However, although altering NASA’s spaceflight program to take these new possibilities into account would undoubtedly be the cornerstone of the next presidential term’s spaceflight policy, that task would not be Richards’. In late 2003, just as she was organizing her re-election campaign ahead of a primary in which virtually no serious opposition was expected, the president was diagnosed with throat cancer. Projected by the best available doctors as having less than two years two years to live, Richards withdrew from the race, leaving the Democratic field in chaos just before the Iowa caucuses. The primary candidates to emerge in the wake of her departure were her vice-president, Evan Bayh, and Richard’s primary opponent in 2000, former DNC chairman and Governor of Arkansas Bill Clinton. Extensively tied into the DNC machine and a consummate political operator, Clinton’s showing in Iowa was quite strong, as his charisma carried him ahead of Byah, who seemed to be assuming that sympathy for the President’s condition and his own position as vice-president would effortlessly carry him to victory. Before Clinton could consolidate his position with a victory in the New Hampshire, however , stories began to break accusing the former DNC chair of financial malfeasance connected to serial marital infidelity. The initial rumblings of the scandal (and a certain degree of advocacy by Richards herself) helped Bayh secure a narrow win over Clinton in New Hampshire, and despite the best efforts of the Clinton machine, stories of questionable fundraising, controversial financial deals, and adulterous affairs continued for week after week afterwards as the primary season moved on. In South Carolina and other more-conservative states, Bayh’s traditional focus on family contrasted strongly against the increasingly-beleaguered Clinton campaign. The win in South Carolina was followed by others for Bayh, and by Super Tuesday, Clinton finally withdrew from the race, declining to push through to the convention under fire.

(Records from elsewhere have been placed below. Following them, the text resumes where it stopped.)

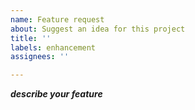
 ```yaml
---
name: Feature request
about: Suggest an idea for this project
title: ''
labels: enhancement
assignees: ''

---
```


***describe your feature***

On the Republican side, the race was simultaneously more and less chaotic than the Democratic primaries, as the open spot to challenge Richards had seen challengers jockeying for position nearly since her election, unlike the abbreviated shadow primaries on the Democratic side in the wake of Richards’ abrupt resignation from the race. The eventual winner was Senator Keith Woods of Illinois, the former Lieutenant Governor of his home state. In the middle of his second term as Senator, Woods had attracted attention and a reputation for a focus on government spending and economic issues, as well as a bridge-builder seeking to “triangulate” positions on social issues--which, some opponents accused, boiled down to rephrasing traditional GOP positions until moderates couldn’t tell what they were, then calling that compromise. Nevertheless, in the general election, he proved well-suited to speaking to moderates and independents, succeeding in fact where Charlie Salinas in 2000 had only succeeded in theory and primaries, and his economic chops proved an unexpected boon in light of the other major development of late 2003 which affected the race. While the 1994 Christmas Plot had seen a contraction in East Asian and, as a result, American markets, by 2003 the economy had not only recovered, but actually begun to overheat, with a bubble developing behind the wave of high-tech businesses that had sprung up following the development of the Internet before spreading into lending and financial services as people sought to utilize their paper fortunes. In late 2003, the bubble popped, leading to a serious recession which developed throughout the early primary season in 2004, and placed “kitchen table” emphasis on the kinds of traditionally-obscure areas of financial regulation and government spending which were Woods’ traditional portfolio [1]. After securing the nomination, Woods pushed hard in the general election to tie the recession to Richards’ policies, and by extension Vice-President Bayh, playing on the tendency of American voters to associate Presidents with the national economy. In the end, it was a decisive factor: Senator Woods would carry a decisive electoral majority, and be elected the 44th President of the United States of America. As with other Federal Agencies, NASA held its breath to see what Woods would have in store given his traditional critique of extensive discretionary spending on “wasteful” endeavors.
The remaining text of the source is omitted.